Dear Amy: I am an adult in my 30s. I’ve recently been thinking about a classmate I had back in high school. This person had a condition that I would describe as a “nervous tic.”

A memory keeps coming up where I feel I may have mocked this person once.

I myself am struggling with a similar “tic,” so you can imagine how I feel if indeed I did hurt this classmate.

I feel like I should reach out to this person and make things right.

However, I discussed this with a current friend one evening as we walked down memory lane.

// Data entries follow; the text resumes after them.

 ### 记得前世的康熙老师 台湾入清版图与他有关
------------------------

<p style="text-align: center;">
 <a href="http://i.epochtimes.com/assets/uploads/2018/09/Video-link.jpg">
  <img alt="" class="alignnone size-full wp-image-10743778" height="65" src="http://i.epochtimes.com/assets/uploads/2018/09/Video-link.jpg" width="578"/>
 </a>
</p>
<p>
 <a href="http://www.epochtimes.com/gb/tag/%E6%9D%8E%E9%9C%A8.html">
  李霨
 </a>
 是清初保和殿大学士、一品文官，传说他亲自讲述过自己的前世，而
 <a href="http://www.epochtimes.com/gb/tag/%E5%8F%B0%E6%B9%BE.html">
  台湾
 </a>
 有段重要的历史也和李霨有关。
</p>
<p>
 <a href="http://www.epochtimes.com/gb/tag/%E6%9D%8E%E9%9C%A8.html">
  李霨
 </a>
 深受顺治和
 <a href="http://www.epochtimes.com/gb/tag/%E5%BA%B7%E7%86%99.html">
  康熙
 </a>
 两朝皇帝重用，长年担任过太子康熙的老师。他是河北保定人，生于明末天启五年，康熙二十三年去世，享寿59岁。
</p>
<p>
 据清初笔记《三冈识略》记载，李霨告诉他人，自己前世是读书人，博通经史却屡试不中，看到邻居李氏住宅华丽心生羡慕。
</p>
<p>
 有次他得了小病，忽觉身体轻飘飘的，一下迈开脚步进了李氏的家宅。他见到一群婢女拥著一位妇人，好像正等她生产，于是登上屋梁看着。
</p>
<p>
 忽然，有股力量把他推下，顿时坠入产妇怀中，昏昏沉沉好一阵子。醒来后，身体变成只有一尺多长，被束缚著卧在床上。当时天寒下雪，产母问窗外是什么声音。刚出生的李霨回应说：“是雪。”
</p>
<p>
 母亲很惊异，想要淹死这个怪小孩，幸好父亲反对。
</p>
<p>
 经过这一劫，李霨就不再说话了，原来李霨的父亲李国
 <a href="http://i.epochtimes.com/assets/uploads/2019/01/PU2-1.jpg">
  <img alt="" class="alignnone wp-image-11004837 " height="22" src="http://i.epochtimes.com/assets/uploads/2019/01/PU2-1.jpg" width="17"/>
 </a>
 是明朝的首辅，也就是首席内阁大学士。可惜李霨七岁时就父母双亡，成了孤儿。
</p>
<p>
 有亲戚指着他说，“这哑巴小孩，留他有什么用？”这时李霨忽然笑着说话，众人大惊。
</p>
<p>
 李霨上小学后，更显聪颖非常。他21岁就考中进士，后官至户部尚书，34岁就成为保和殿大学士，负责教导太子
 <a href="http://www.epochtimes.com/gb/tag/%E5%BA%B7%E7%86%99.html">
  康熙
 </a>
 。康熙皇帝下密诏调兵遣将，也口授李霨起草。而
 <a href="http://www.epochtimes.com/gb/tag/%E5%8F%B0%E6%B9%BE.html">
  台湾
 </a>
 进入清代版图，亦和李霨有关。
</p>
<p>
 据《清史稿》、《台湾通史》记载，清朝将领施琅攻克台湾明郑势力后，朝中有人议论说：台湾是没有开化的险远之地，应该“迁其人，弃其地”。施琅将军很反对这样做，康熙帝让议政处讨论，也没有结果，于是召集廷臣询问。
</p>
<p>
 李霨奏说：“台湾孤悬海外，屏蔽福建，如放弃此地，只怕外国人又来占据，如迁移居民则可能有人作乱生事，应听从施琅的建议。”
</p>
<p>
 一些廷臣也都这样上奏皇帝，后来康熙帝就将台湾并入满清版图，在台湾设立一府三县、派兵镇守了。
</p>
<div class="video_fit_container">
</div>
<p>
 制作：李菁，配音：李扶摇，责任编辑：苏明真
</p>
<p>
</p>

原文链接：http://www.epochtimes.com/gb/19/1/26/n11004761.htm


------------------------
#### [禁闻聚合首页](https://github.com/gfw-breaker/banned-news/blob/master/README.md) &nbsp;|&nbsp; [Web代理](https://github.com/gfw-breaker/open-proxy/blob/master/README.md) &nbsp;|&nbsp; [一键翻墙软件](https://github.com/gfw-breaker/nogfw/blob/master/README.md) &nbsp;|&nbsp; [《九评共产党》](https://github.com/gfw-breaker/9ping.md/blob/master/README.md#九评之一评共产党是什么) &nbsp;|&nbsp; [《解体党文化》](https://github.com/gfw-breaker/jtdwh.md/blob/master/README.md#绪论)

They suggested that maybe it’s best not to bring this up; perhaps this classmate is doing better and I may bring up some old memories that the person may have forgotten (or would rather forget), and my comments could make things worse.

What do you suggest I do and how should I go about it? — Want to Make it Right

Dear Want: It is never a mistake, and never too late, to make amends. Don’t avoid this, just because it is challenging. Doing so will further expand your compassion and ease your guilt.

You should reach out to this person, privately, and tell them that you’ve been thinking about them and that you feel sorry and want to apologize for comments that you and others might have made in high school.

Don’t tell yourself that this person has forgotten verbal slights or bullying in childhood and adolescence. These events sear through a person, and even if they have moved on and prospered in adulthood, they won’t have forgotten.

Dear Amy: I was shocked that you would suggest to “Heartbroken Mom” that her 13-year-old daughter might want to learn to play poker as a way to become independent.

I hardly think that gambling is a good idea for a young person. — Disappointed

Dear Disappointed: Poker is a card game, not a fast track to Vegas.